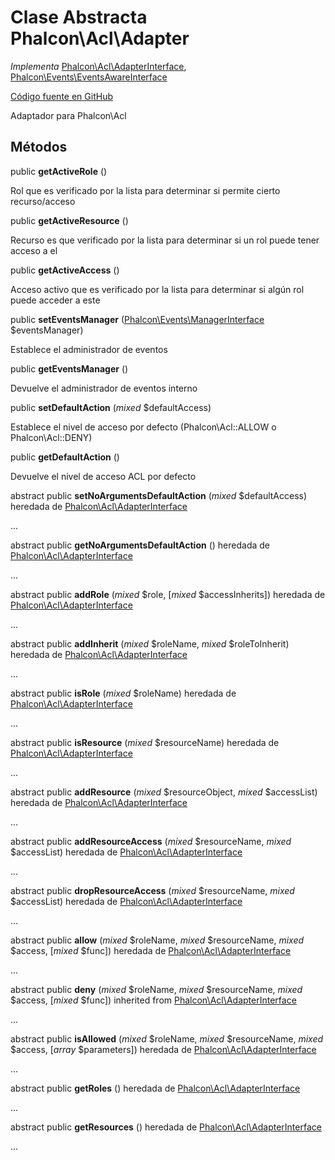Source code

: # Clase Abstracta **Phalcon\\Acl\\Adapter**

*Implementa* [Phalcon\Acl\AdapterInterface](/en/3.2/api/Phalcon_Acl_AdapterInterface), [Phalcon\Events\EventsAwareInterface](/en/3.2/api/Phalcon_Events_EventsAwareInterface)

<a href="https://github.com/phalcon/cphalcon/blob/master/phalcon/acl/adapter.zep" class="btn btn-default btn-sm">Código fuente en GitHub</a>

Adaptador para Phalcon\\Acl

## Métodos

public **getActiveRole** ()

Rol que es verificado por la lista para determinar si permite cierto recurso/acceso

public **getActiveResource** ()

Recurso es que verificado por la lista para determinar si un rol puede tener acceso a el

public **getActiveAccess** ()

Acceso activo que es verificado por la lista para determinar si algún rol puede acceder a este

public **setEventsManager** ([Phalcon\Events\ManagerInterface](/en/3.2/api/Phalcon_Events_ManagerInterface) $eventsManager)

Establece el administrador de eventos

public **getEventsManager** ()

Devuelve el administrador de eventos interno

public **setDefaultAction** (*mixed* $defaultAccess)

Establece el nivel de acceso por defecto (Phalcon\\Acl::ALLOW o Phalcon\\Acl::DENY)

public **getDefaultAction** ()

Devuelve el nivel de acceso ACL por defecto

abstract public **setNoArgumentsDefaultAction** (*mixed* $defaultAccess) heredada de [Phalcon\Acl\AdapterInterface](/en/3.2/api/Phalcon_Acl_AdapterInterface)

...

abstract public **getNoArgumentsDefaultAction** () heredada de [Phalcon\Acl\AdapterInterface](/en/3.2/api/Phalcon_Acl_AdapterInterface)

...

abstract public **addRole** (*mixed* $role, [*mixed* $accessInherits]) heredada de [Phalcon\Acl\AdapterInterface](/en/3.2/api/Phalcon_Acl_AdapterInterface)

...

abstract public **addInherit** (*mixed* $roleName, *mixed* $roleToInherit) heredada de [Phalcon\Acl\AdapterInterface](/en/3.2/api/Phalcon_Acl_AdapterInterface)

...

abstract public **isRole** (*mixed* $roleName) heredada de [Phalcon\Acl\AdapterInterface](/en/3.2/api/Phalcon_Acl_AdapterInterface)

...

abstract public **isResource** (*mixed* $resourceName) heredada de [Phalcon\Acl\AdapterInterface](/en/3.2/api/Phalcon_Acl_AdapterInterface)

...

abstract public **addResource** (*mixed* $resourceObject, *mixed* $accessList) heredada de [Phalcon\Acl\AdapterInterface](/en/3.2/api/Phalcon_Acl_AdapterInterface)

...

abstract public **addResourceAccess** (*mixed* $resourceName, *mixed* $accessList) heredada de [Phalcon\Acl\AdapterInterface](/en/3.2/api/Phalcon_Acl_AdapterInterface)

...

abstract public **dropResourceAccess** (*mixed* $resourceName, *mixed* $accessList) heredada de [Phalcon\Acl\AdapterInterface](/en/3.2/api/Phalcon_Acl_AdapterInterface)

...

abstract public **allow** (*mixed* $roleName, *mixed* $resourceName, *mixed* $access, [*mixed* $func]) heredada de [Phalcon\Acl\AdapterInterface](/en/3.2/api/Phalcon_Acl_AdapterInterface)

...

abstract public **deny** (*mixed* $roleName, *mixed* $resourceName, *mixed* $access, [*mixed* $func]) inherited from [Phalcon\Acl\AdapterInterface](/en/3.2/api/Phalcon_Acl_AdapterInterface)

...

abstract public **isAllowed** (*mixed* $roleName, *mixed* $resourceName, *mixed* $access, [*array* $parameters]) heredada de [Phalcon\Acl\AdapterInterface](/en/3.2/api/Phalcon_Acl_AdapterInterface)

...

abstract public **getRoles** () heredada de [Phalcon\Acl\AdapterInterface](/en/3.2/api/Phalcon_Acl_AdapterInterface)

...

abstract public **getResources** () heredada de [Phalcon\Acl\AdapterInterface](/en/3.2/api/Phalcon_Acl_AdapterInterface)

...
===
Work instruction:
Would you return the entries verbatim, minus any images?

Written reply:
Source code

: # Clase Abstracta **Phalcon\\Acl\\Adapter**

*Implementa* [Phalcon\Acl\AdapterInterface](/en/3.2/api/Phalcon_Acl_AdapterInterface), [Phalcon\Events\EventsAwareInterface](/en/3.2/api/Phalcon_Events_EventsAwareInterface)

<a href="https://github.com/phalcon/cphalcon/blob/master/phalcon/acl/adapter.zep" class="btn btn-default btn-sm">Código fuente en GitHub</a>

Adaptador para Phalcon\\Acl

## Métodos

public **getActiveRole** ()

Rol que es verificado por la lista para determinar si permite cierto recurso/acceso

public **getActiveResource** ()

Recurso es que verificado por la lista para determinar si un rol puede tener acceso a el

public **getActiveAccess** ()

Acceso activo que es verificado por la lista para determinar si algún rol puede acceder a este

public **setEventsManager** ([Phalcon\Events\ManagerInterface](/en/3.2/api/Phalcon_Events_ManagerInterface) $eventsManager)

Establece el administrador de eventos

public **getEventsManager** ()

Devuelve el administrador de eventos interno

public **setDefaultAction** (*mixed* $defaultAccess)

Establece el nivel de acceso por defecto (Phalcon\\Acl::ALLOW o Phalcon\\Acl::DENY)

public **getDefaultAction** ()

Devuelve el nivel de acceso ACL por defecto

abstract public **setNoArgumentsDefaultAction** (*mixed* $defaultAccess) heredada de [Phalcon\Acl\AdapterInterface](/en/3.2/api/Phalcon_Acl_AdapterInterface)

...

abstract public **getNoArgumentsDefaultAction** () heredada de [Phalcon\Acl\AdapterInterface](/en/3.2/api/Phalcon_Acl_AdapterInterface)

...

abstract public **addRole** (*mixed* $role, [*mixed* $accessInherits]) heredada de [Phalcon\Acl\AdapterInterface](/en/3.2/api/Phalcon_Acl_AdapterInterface)

...

abstract public **addInherit** (*mixed* $roleName, *mixed* $roleToInherit) heredada de [Phalcon\Acl\AdapterInterface](/en/3.2/api/Phalcon_Acl_AdapterInterface)

...

abstract public **isRole** (*mixed* $roleName) heredada de [Phalcon\Acl\AdapterInterface](/en/3.2/api/Phalcon_Acl_AdapterInterface)

...

abstract public **isResource** (*mixed* $resourceName) heredada de [Phalcon\Acl\AdapterInterface](/en/3.2/api/Phalcon_Acl_AdapterInterface)

...

abstract public **addResource** (*mixed* $resourceObject, *mixed* $accessList) heredada de [Phalcon\Acl\AdapterInterface](/en/3.2/api/Phalcon_Acl_AdapterInterface)

...

abstract public **addResourceAccess** (*mixed* $resourceName, *mixed* $accessList) heredada de [Phalcon\Acl\AdapterInterface](/en/3.2/api/Phalcon_Acl_AdapterInterface)

...

abstract public **dropResourceAccess** (*mixed* $resourceName, *mixed* $accessList) heredada de [Phalcon\Acl\AdapterInterface](/en/3.2/api/Phalcon_Acl_AdapterInterface)

...

abstract public **allow** (*mixed* $roleName, *mixed* $resourceName, *mixed* $access, [*mixed* $func]) heredada de [Phalcon\Acl\AdapterInterface](/en/3.2/api/Phalcon_Acl_AdapterInterface)

...

abstract public **deny** (*mixed* $roleName, *mixed* $resourceName, *mixed* $access, [*mixed* $func]) inherited from [Phalcon\Acl\AdapterInterface](/en/3.2/api/Phalcon_Acl_AdapterInterface)

...

abstract public **isAllowed** (*mixed* $roleName, *mixed* $resourceName, *mixed* $access, [*array* $parameters]) heredada de [Phalcon\Acl\AdapterInterface](/en/3.2/api/Phalcon_Acl_AdapterInterface)

...

abstract public **getRoles** () heredada de [Phalcon\Acl\AdapterInterface](/en/3.2/api/Phalcon_Acl_AdapterInterface)

...

abstract public **getResources** () heredada de [Phalcon\Acl\AdapterInterface](/en/3.2/api/Phalcon_Acl_AdapterInterface)

...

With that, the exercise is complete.